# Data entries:
*****
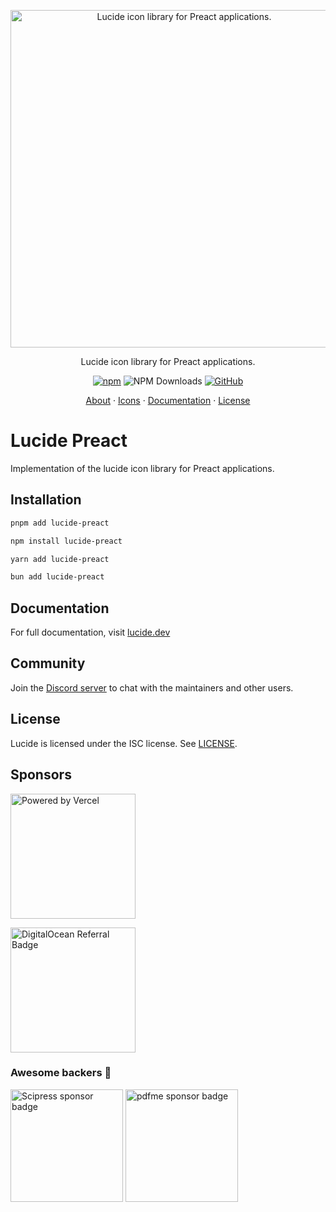 <p align="center">
  <a href="https://github.com/lucide-icons/lucide">
    <img src="https://lucide.dev/package-logos/lucide-preact.svg" alt="Lucide icon library for Preact applications." width="540">
  </a>
</p>

<p align="center">
Lucide icon library for Preact applications.
</p>

<div align="center">

  [![npm](https://img.shields.io/npm/v/lucide-preact?color=blue)](https://www.npmjs.com/package/lucide-preact)
  ![NPM Downloads](https://img.shields.io/npm/dw/lucide-preact)
  [![GitHub](https://img.shields.io/github/license/lucide-icons/lucide)](https://lucide.dev/license)
</div>

<p align="center">
  <a href="https://lucide.dev/guide/">About</a>
  ·
  <a href="https://lucide.dev/icons/">Icons</a>
  ·
  <a href="https://lucide.dev/guide/packages/lucide-preact">Documentation</a>
  ·
  <a href="https://lucide.dev/license">License</a>
</p>

# Lucide Preact

Implementation of the lucide icon library for Preact applications.

## Installation

```sh
pnpm add lucide-preact
```

```sh
npm install lucide-preact
```

```sh
yarn add lucide-preact
```

```sh
bun add lucide-preact
```

## Documentation

For full documentation, visit [lucide.dev](https://lucide.dev/guide/packages/lucide-preact)

## Community

Join the [Discord server](https://discord.gg/EH6nSts) to chat with the maintainers and other users.

## License

Lucide is licensed under the ISC license. See [LICENSE](https://lucide.dev/license).

## Sponsors

<a href="https://vercel.com?utm_source=lucide&utm_campaign=oss">
  <img src="https://lucide.dev/vercel.svg" alt="Powered by Vercel" width="200" />
</a>

<a href="https://www.digitalocean.com/?refcode=b0877a2caebd&utm_campaign=Referral_Invite&utm_medium=Referral_Program&utm_source=badge"><img src="https://lucide.dev/digitalocean.svg" width="200" alt="DigitalOcean Referral Badge" /></a>

### Awesome backers 🍺

<a href="https://www.scipress.io?utm_source=lucide"><img src="https://lucide.dev/sponsors/scipress.svg" width="180" alt="Scipress sponsor badge" /></a>
<a href="https://github.com/pdfme/pdfme"><img src="https://lucide.dev/sponsors/pdfme.svg" width="180" alt="pdfme sponsor badge" /></a>
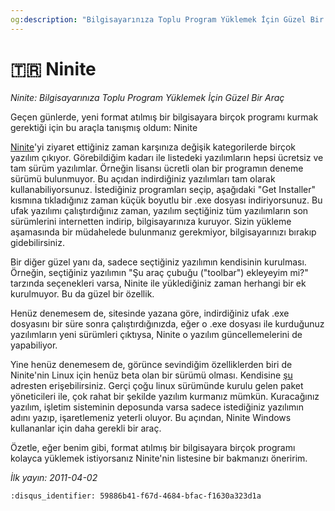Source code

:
```yaml
---
og:description: "Bilgisayarınıza Toplu Program Yüklemek İçin Güzel Bir Araç"
---
```


# 🇹🇷 Ninite

*Ninite: Bilgisayarınıza Toplu Program Yüklemek İçin Güzel Bir Araç*

Geçen günlerde, yeni format atılmış bir bilgisayara birçok programı kurmak
gerektiği için bu araçla tanışmış oldum: Ninite

[Ninite](http://www.ninite.com/)'yi ziyaret ettiğiniz zaman karşınıza değişik
kategorilerde birçok yazılım çıkıyor. Görebildiğim kadarı ile listedeki
yazılımların hepsi ücretsiz ve tam sürüm yazılımlar. Örneğin lisansı ücretli
olan bir programın deneme sürümü bulunmuyor. Bu açıdan indirdiğiniz yazılımları
tam olarak kullanabiliyorsunuz. İstediğiniz programları seçip, aşağıdaki "Get
Installer" kısmına tıkladığınız zaman küçük boyutlu bir .exe dosyası
indiriyorsunuz. Bu ufak yazılımı çalıştırdığınız zaman, yazılım seçtiğiniz tüm
yazılımların son sürümlerini internetten indirip, bilgisayarınıza kuruyor. Sizin
yükleme aşamasında bir müdahelede bulunmanız gerekmiyor, bilgisayarınızı bırakıp
gidebilirsiniz.

Bir diğer güzel yanı da, sadece seçtiğiniz yazılımın kendisinin kurulması.
Örneğin, seçtiğiniz yazılımın  "Şu araç çubuğu ("toolbar") ekleyeyim mi?"
tarzında seçenekleri varsa, Ninite ile yüklediğiniz zaman herhangi bir ek
kurulmuyor. Bu da güzel bir özellik.

Henüz denemesem de, sitesinde yazana göre, indirdiğiniz ufak .exe dosyasını bir
süre sonra çalıştırdığınızda, eğer o .exe dosyası ile kurduğunuz yazılımların
yeni sürümleri çıktıysa, Ninite o yazılım güncellemelerini de yapabiliyor.

Yine henüz denemesem de, görünce sevindiğim özelliklerden biri de Ninite'nin
Linux için henüz beta olan bir sürümü olması. Kendisine
[şu](http://ninite.com/linux/) adresten erişebilirsiniz. Gerçi çoğu linux
sürümünde kurulu gelen paket yöneticileri ile, çok rahat bir şekilde yazılım
kurmanız mümkün. Kuracağınız yazılım, işletim sisteminin deposunda varsa sadece
istediğiniz yazılımın adını yazıp, işaretlemeniz yeterli oluyor. Bu açından,
Ninite Windows kullananlar için daha gerekli bir araç.

Özetle, eğer benim gibi, format atılmış bir bilgisayara birçok programı kolayca
yüklemek istiyorsanız Ninite'nin listesine bir bakmanızı öneririm.

*İlk yayın: 2011-04-02*

```{disqus}
:disqus_identifier: 59886b41-f67d-4684-bfac-f1630a323d1a
```
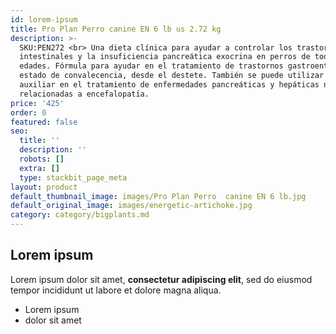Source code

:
 ```yaml
---
id: lorem-ipsum
title: Pro Plan Perro canine EN 6 lb us 2.72 kg
description: >-
  SKU:PEN272 <br> Una dieta clínica para ayudar a controlar los trastornos
  intestinales y la insuficiencia pancreática exocrina en perros de todas las
  edades. Fórmula para ayudar en el tratamiento de trastornos gastroentéricos o
  estado de convalecencia, desde el destete. También se puede utilizar como
  auxiliar en el tratamiento de enfermedades pancreáticas y hepáticas no
  relacionadas a encefalopatía.
price: '425'
order: 0
featured: false
seo:
  title: ''
  description: ''
  robots: []
  extra: []
  type: stackbit_page_meta
layout: product
default_thumbnail_image: images/Pro Plan Perro  canine EN 6 lb.jpg
default_original_image: images/energetic-artichoke.jpg
category: category/bigplants.md
---
```

## Lorem ipsum

Lorem ipsum dolor sit amet, **consectetur adipiscing elit**, sed do eiusmod tempor incididunt ut labore et dolore magna aliqua.

- Lorem ipsum
- dolor sit amet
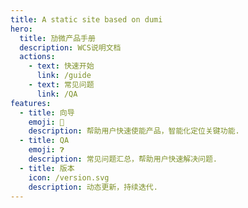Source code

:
 ```yaml
---
title: A static site based on dumi
hero:
  title: 劢微产品手册
  description: WCS说明文档
  actions:
    - text: 快速开始
      link: /guide
    - text: 常见问题
      link: /QA
features:
  - title: 向导
    emoji: 🧭
    description: 帮助用户快速使能产品，智能化定位关键功能.
  - title: QA
    emoji: ❓︎
    description: 常见问题汇总，帮助用户快速解决问题.
  - title: 版本
    icon: /version.svg
    description: 动态更新，持续迭代.
---
```


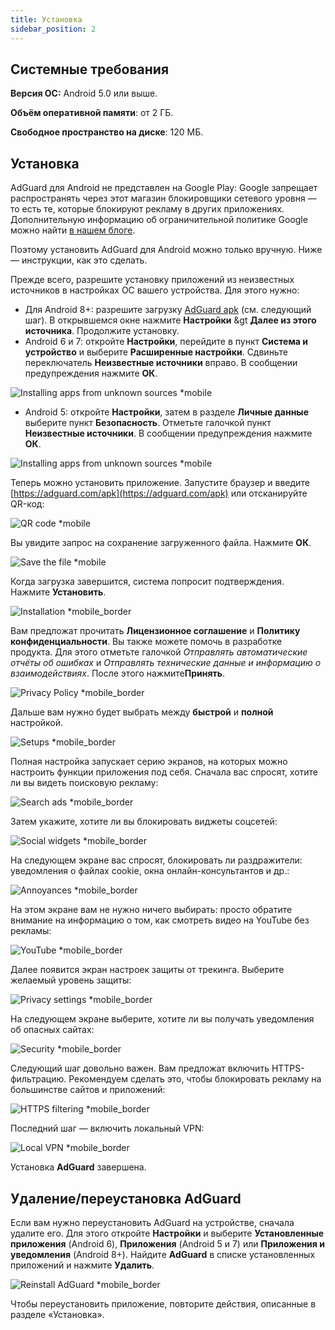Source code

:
 ```yaml
---
title: Установка
sidebar_position: 2
---
```


## Системные требования

**Версия ОС:** Android 5.0 или выше.

**Объём оперативной памяти**: от 2 ГБ.

**Свободное пространство на диске**: 120 МБ.

## Установка
AdGuard для Android не представлен на Google Play: Google запрещает распространять через этот магазин блокировщики сетевого уровня — то есть те, которые блокируют рекламу в других приложениях. Дополнительную информацию об ограничительной политике Google можно найти [ в нашем блоге](https://blog.adguard.com/en/google-removes-adguard-android-app-google-play/).

Поэтому установить AdGuard для Android можно только вручную. Ниже — инструкции, как это сделать.

Прежде всего, разрешите установку приложений из неизвестных источников в настройках ОС вашего устройства. Для этого нужно:

* Для Android 8+: разрешите загрузку [AdGuard apk](https://adguard.com/ru/adguard-android/overview.html) (см. следующий шаг). В открывшемся окне нажмите **Настройки** &gt **Далее из этого источника**. Продолжите установку.
* Android 6 и 7: откройте **Настройки**, перейдите в пункт **Система и устройство** и выберите **Расширенные настройки**. Сдвиньте переключатель **Неизвестные источники** вправо. В сообщении предупреждения нажмите **ОК**.

![Installing apps from unknown sources *mobile](https://cdn.adtidy.org/content/kb/ad_blocker/android/installation/unknown_sources1.png)

* Android 5: откройте **Настройки**, затем в разделе **Личные данные** выберите пункт **Безопасность**. Отметьте галочкой пункт **Неизвестные источники**. В сообщении предупреждения нажмите **ОК**.

![Installing apps from unknown sources *mobile](https://cdn.adtidy.org/content/kb/ad_blocker/android/installation/unknown_sources2.png)

Теперь можно установить приложение. Запустите браузер и введите [https://adguard.com/apk](https://adguard.com/apk) или отсканируйте QR-код:

![QR code *mobile](https://cdn.adtidy.org/content/kb/ad_blocker/android/installation/qr.png)

Вы увидите запрос на сохранение загруженного файла. Нажмите **ОК**.

![Save the file *mobile](https://cdn.adtidy.org/content/kb/ad_blocker/android/installation/save_the_file.png)

Когда загрузка завершится, система попросит подтверждения. Нажмите **Установить**.

![Installation *mobile_border](https://cdn.adtidy.org/content/kb/ad_blocker/android/installation/1.png)

Вам предложат прочитать **Лицензионное соглашение** и **Политику конфиденциальности**. Вы также можете помочь в разработке продукта. Для этого отметьте галочкой *Отправлять автоматические отчёты об ошибках* и *Отправлять технические данные и информацию о взаимодействиях*. После этого нажмите**Принять**.

![Privacy Policy *mobile_border](https://cdn.adtidy.org/content/kb/ad_blocker/android/installation/2.png)

Дальше вам нужно будет выбрать между **быстрой** и **полной** настройкой.

![Setups *mobile_border](https://cdn.adtidy.org/content/kb/ad_blocker/android/installation/3.png)

Полная настройка запускает серию экранов, на которых можно настроить функции приложения под себя. Сначала вас спросят, хотите ли вы видеть поисковую рекламу:

![Search ads *mobile_border](https://cdn.adtidy.org/content/kb/ad_blocker/android/installation/5.png)

Затем укажите, хотите ли вы блокировать виджеты соцсетей:

![Social widgets *mobile_border](https://cdn.adtidy.org/content/kb/ad_blocker/android/installation/6.png)

На следующем экране вас спросят, блокировать ли раздражители: уведомления о файлах cookie, окна онлайн-консультантов и др.:

![Annoyances *mobile_border](https://cdn.adtidy.org/content/kb/ad_blocker/android/installation/7.png)

На этом экране вам не нужно ничего выбирать: просто обратите внимание на информацию о том, как смотреть видео на YouTube без рекламы:

![YouTube *mobile_border](https://cdn.adtidy.org/content/kb/ad_blocker/android/installation/youtube.jpg)

Далее появится экран настроек защиты от трекинга. Выберите желаемый уровень защиты:

![Privacy settings *mobile_border](https://cdn.adtidy.org/content/kb/ad_blocker/android/installation/8.png)

На следующем экране выберите, хотите ли вы получать уведомления об опасных сайтах:

![Security *mobile_border](https://cdn.adtidy.org/content/kb/ad_blocker/android/installation/9.png)

Следующий шаг довольно важен. Вам предложат включить HTTPS-фильтрацию. Рекомендуем сделать это, чтобы блокировать рекламу на большинстве сайтов и приложений:

![HTTPS filtering *mobile_border](https://cdn.adtidy.org/content/kb/ad_blocker/android/installation/10.png)

Последний шаг — включить локальный VPN:

![Local VPN *mobile_border](https://cdn.adtidy.org/content/kb/ad_blocker/android/installation/11.png)

Установка **AdGuard** завершена.

## Удаление/переустановка AdGuard

Если вам нужно переустановить AdGuard на устройстве, сначала удалите его. Для этого откройте **Настройки** и выберите **Установленные приложения** (Android 6), **Приложения** (Android 5 и 7) или **Приложения и уведомления** (Android 8+). Найдите **AdGuard** в списке установленных приложений и нажмите **Удалить**.

![Reinstall AdGuard *mobile_border](https://cdn.adtidy.org/content/kb/ad_blocker/android/installation/12.png)

Чтобы переустановить приложение, повторите действия, описанные в разделе «Установка».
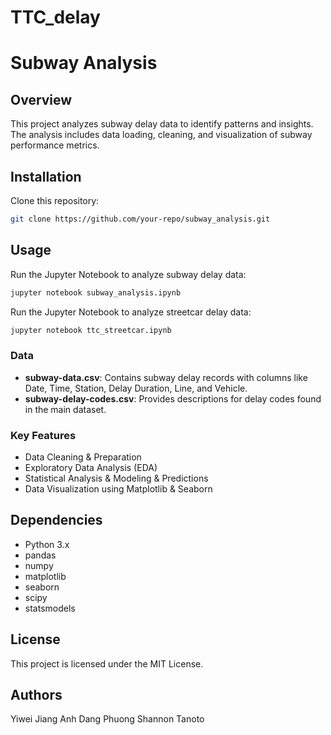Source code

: # TTC_delay
# Subway Analysis

## Overview
This project analyzes subway delay data to identify patterns and insights. The analysis includes data loading, cleaning, and visualization of subway performance metrics.

## Installation
Clone this repository:
   ```bash
   git clone https://github.com/your-repo/subway_analysis.git
   ```

## Usage
Run the Jupyter Notebook to analyze subway delay data:
```bash
jupyter notebook subway_analysis.ipynb
```
Run the Jupyter Notebook to analyze streetcar delay data:
```bash
jupyter notebook ttc_streetcar.ipynb
```

### Data
- **subway-data.csv**: Contains subway delay records with columns like Date, Time, Station, Delay Duration, Line, and Vehicle.
- **subway-delay-codes.csv**: Provides descriptions for delay codes found in the main dataset.

### Key Features
- Data Cleaning & Preparation
- Exploratory Data Analysis (EDA)
- Statistical Analysis & Modeling & Predictions
- Data Visualization using Matplotlib & Seaborn

## Dependencies
- Python 3.x
- pandas
- numpy
- matplotlib
- seaborn
- scipy
- statsmodels

## License
This project is licensed under the MIT License.

## Authors
Yiwei Jiang
Anh Dang Phuong
Shannon Tanoto

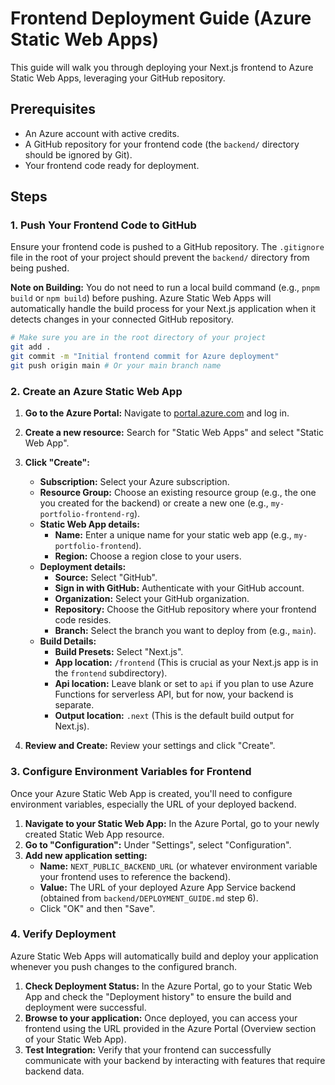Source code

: # Frontend Deployment Guide (Azure Static Web Apps)

This guide will walk you through deploying your Next.js frontend to Azure Static Web Apps, leveraging your GitHub repository.

## Prerequisites

*   An Azure account with active credits.
*   A GitHub repository for your frontend code (the `backend/` directory should be ignored by Git).
*   Your frontend code ready for deployment.

## Steps

### 1. Push Your Frontend Code to GitHub

Ensure your frontend code is pushed to a GitHub repository. The `.gitignore` file in the root of your project should prevent the `backend/` directory from being pushed.

**Note on Building:** You do not need to run a local build command (e.g., `pnpm build` or `npm build`) before pushing. Azure Static Web Apps will automatically handle the build process for your Next.js application when it detects changes in your connected GitHub repository.

```bash
# Make sure you are in the root directory of your project
git add .
git commit -m "Initial frontend commit for Azure deployment"
git push origin main # Or your main branch name
```

### 2. Create an Azure Static Web App

1.  **Go to the Azure Portal:** Navigate to [portal.azure.com](https://portal.azure.com/) and log in.
2.  **Create a new resource:** Search for "Static Web Apps" and select "Static Web App".
3.  **Click "Create":**
    *   **Subscription:** Select your Azure subscription.
    *   **Resource Group:** Choose an existing resource group (e.g., the one you created for the backend) or create a new one (e.g., `my-portfolio-frontend-rg`).
    *   **Static Web App details:**
        *   **Name:** Enter a unique name for your static web app (e.g., `my-portfolio-frontend`).
        *   **Region:** Choose a region close to your users.
    *   **Deployment details:**
        *   **Source:** Select "GitHub".
        *   **Sign in with GitHub:** Authenticate with your GitHub account.
        *   **Organization:** Select your GitHub organization.
        *   **Repository:** Choose the GitHub repository where your frontend code resides.
        *   **Branch:** Select the branch you want to deploy from (e.g., `main`).
    *   **Build Details:**
        *   **Build Presets:** Select "Next.js".
        *   **App location:** `/frontend` (This is crucial as your Next.js app is in the `frontend` subdirectory).
        *   **Api location:** Leave blank or set to `api` if you plan to use Azure Functions for serverless API, but for now, your backend is separate.
        *   **Output location:** `.next` (This is the default build output for Next.js).

4.  **Review and Create:** Review your settings and click "Create".

### 3. Configure Environment Variables for Frontend

Once your Azure Static Web App is created, you'll need to configure environment variables, especially the URL of your deployed backend.

1.  **Navigate to your Static Web App:** In the Azure Portal, go to your newly created Static Web App resource.
2.  **Go to "Configuration":** Under "Settings", select "Configuration".
3.  **Add new application setting:**
    *   **Name:** `NEXT_PUBLIC_BACKEND_URL` (or whatever environment variable your frontend uses to reference the backend).
    *   **Value:** The URL of your deployed Azure App Service backend (obtained from `backend/DEPLOYMENT_GUIDE.md` step 6).
    *   Click "OK" and then "Save".

### 4. Verify Deployment

Azure Static Web Apps will automatically build and deploy your application whenever you push changes to the configured branch.

1.  **Check Deployment Status:** In the Azure Portal, go to your Static Web App and check the "Deployment history" to ensure the build and deployment were successful.
2.  **Browse to your application:** Once deployed, you can access your frontend using the URL provided in the Azure Portal (Overview section of your Static Web App).
3.  **Test Integration:** Verify that your frontend can successfully communicate with your backend by interacting with features that require backend data.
*****
# What you need to do:
Copy the records above from the first line through the line containing "# Lucide Preact", both included, and leave out any pictures.

# Reply to the task:
 <p align="center">
  <a href="https://github.com/lucide-icons/lucide">
    <img src="https://lucide.dev/package-logos/lucide-preact.svg" alt="Lucide icon library for Preact applications." width="540">
  </a>
</p>

<p align="center">
Lucide icon library for Preact applications.
</p>

<div align="center">

  [![npm](https://img.shields.io/npm/v/lucide-preact?color=blue)](https://www.npmjs.com/package/lucide-preact)
  ![NPM Downloads](https://img.shields.io/npm/dw/lucide-preact)
  [![GitHub](https://img.shields.io/github/license/lucide-icons/lucide)](https://lucide.dev/license)
</div>

<p align="center">
  <a href="https://lucide.dev/guide/">About</a>
  ·
  <a href="https://lucide.dev/icons/">Icons</a>
  ·
  <a href="https://lucide.dev/guide/packages/lucide-preact">Documentation</a>
  ·
  <a href="https://lucide.dev/license">License</a>
</p>

# Lucide Preact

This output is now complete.